Weeks? Yes, because this take-back process isn't a single one: it happens over 6-8 weeks in a series of small iterations. This is one of the arguments for the "take it slow" aspect of gentle-on-the-body hrt tuning. There's no sense to tweaking (by which we mean fine-tuning; obviously if something's terribly off, we need to intervene before that) before we're settled in and all of these readjustment processes have played out. Why not? Because that just involves a long chase and a real risk of dosing ourselves up into excess. It's clearer to wait until we can see the target before we try to reach it.

The other situation in which we suddenly feel as though we're not getting what we used to out of our hrt happens months or years along in hrt use. We felt mostly fine, but now we're clearly not. Did our hrt "stop working" in this instance? Nope.

In fact, in this kind of situation the element that is most likely to have changed is us, not our hrt. There are lots of things that might have this effect.

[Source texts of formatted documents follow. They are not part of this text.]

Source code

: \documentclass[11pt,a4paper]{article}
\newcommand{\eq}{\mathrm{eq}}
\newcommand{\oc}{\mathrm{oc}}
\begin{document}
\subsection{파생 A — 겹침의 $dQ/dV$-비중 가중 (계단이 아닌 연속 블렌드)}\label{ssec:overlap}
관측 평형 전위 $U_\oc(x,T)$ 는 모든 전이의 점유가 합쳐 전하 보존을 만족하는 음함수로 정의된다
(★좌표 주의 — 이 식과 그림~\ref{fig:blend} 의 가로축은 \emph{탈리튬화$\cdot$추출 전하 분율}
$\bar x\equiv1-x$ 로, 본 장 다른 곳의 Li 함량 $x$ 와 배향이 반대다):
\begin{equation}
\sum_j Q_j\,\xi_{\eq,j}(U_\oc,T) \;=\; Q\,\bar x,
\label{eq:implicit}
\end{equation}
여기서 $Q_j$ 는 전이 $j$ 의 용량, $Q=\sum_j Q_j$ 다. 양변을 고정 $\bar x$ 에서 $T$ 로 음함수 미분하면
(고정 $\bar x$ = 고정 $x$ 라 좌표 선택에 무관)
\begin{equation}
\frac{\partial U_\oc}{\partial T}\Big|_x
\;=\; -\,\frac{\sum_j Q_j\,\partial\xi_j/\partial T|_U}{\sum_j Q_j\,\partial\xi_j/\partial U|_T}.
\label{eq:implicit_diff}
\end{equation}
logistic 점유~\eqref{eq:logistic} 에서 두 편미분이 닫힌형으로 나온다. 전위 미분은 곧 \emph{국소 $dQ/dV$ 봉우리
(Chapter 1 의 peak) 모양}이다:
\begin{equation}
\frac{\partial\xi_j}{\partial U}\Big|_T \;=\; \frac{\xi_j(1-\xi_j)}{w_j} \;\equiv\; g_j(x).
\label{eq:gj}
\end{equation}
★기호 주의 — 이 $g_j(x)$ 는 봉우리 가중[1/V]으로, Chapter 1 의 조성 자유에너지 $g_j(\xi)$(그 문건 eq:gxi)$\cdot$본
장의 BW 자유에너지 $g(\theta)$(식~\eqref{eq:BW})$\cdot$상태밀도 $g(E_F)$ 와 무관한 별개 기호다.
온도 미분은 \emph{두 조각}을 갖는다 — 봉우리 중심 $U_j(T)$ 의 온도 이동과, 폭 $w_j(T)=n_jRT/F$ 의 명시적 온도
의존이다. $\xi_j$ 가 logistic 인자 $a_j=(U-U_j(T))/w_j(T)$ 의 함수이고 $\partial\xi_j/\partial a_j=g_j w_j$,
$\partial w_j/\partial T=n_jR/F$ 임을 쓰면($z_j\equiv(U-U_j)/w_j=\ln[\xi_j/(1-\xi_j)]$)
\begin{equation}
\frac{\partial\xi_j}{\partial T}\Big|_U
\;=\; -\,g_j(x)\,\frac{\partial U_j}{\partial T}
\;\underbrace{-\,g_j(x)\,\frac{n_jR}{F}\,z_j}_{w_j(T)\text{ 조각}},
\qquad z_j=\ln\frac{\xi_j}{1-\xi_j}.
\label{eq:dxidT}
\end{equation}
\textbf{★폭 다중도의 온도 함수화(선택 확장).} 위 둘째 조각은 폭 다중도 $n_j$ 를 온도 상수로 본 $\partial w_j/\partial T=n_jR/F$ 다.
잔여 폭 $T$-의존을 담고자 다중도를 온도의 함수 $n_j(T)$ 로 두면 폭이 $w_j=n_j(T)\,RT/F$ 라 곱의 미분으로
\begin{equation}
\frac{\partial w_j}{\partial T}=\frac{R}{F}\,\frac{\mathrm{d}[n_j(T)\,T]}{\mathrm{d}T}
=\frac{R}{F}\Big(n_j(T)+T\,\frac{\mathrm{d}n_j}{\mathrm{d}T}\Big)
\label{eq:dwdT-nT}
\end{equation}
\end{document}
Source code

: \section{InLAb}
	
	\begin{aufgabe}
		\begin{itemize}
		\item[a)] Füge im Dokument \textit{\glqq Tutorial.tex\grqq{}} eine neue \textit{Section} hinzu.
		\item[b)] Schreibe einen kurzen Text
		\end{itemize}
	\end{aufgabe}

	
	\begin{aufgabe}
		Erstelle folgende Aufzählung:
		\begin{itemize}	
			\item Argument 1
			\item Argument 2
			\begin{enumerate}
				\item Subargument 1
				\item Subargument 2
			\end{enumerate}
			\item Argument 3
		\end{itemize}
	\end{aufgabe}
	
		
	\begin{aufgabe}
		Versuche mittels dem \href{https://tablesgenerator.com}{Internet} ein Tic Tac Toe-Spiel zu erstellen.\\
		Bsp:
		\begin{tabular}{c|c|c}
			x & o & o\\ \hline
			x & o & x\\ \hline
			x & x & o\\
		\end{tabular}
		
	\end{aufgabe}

Maybe

  • we moved to a new location with new exposure to environmental estrogens
  • we changed our diet (becoming vegetarian or vice versa can have a big impact)
  • we changed jobs such that we're eating lunch in a different part of town/different restaurants
  • we changed supermarkets
  • our supermarket changed distributors
  • some sort of unreported toxic spill happened 
  • our stress level changed significantly
  • we started or stopped drinking or smoking
  • we lost or gained a substantial amount of weight
  • we took up or quit an exercise program
  • we changed our brand of sunscreen
  • our pharmacist or insurance company changed us to a new generic or a different hrt altogether
  • climate change means warmer weather that may be affecting shipping or wearing our hrt
All of these things and more are possible disruptors of longstanding hormone balance but because we don't think of them as hormonal factors, the changes they represent are essentially invisible in terms of how we think about our hrts. But none of them represent hrt failure: they just mean that we need to tweak our dose a bit. And that's an important distinction to keep in mind.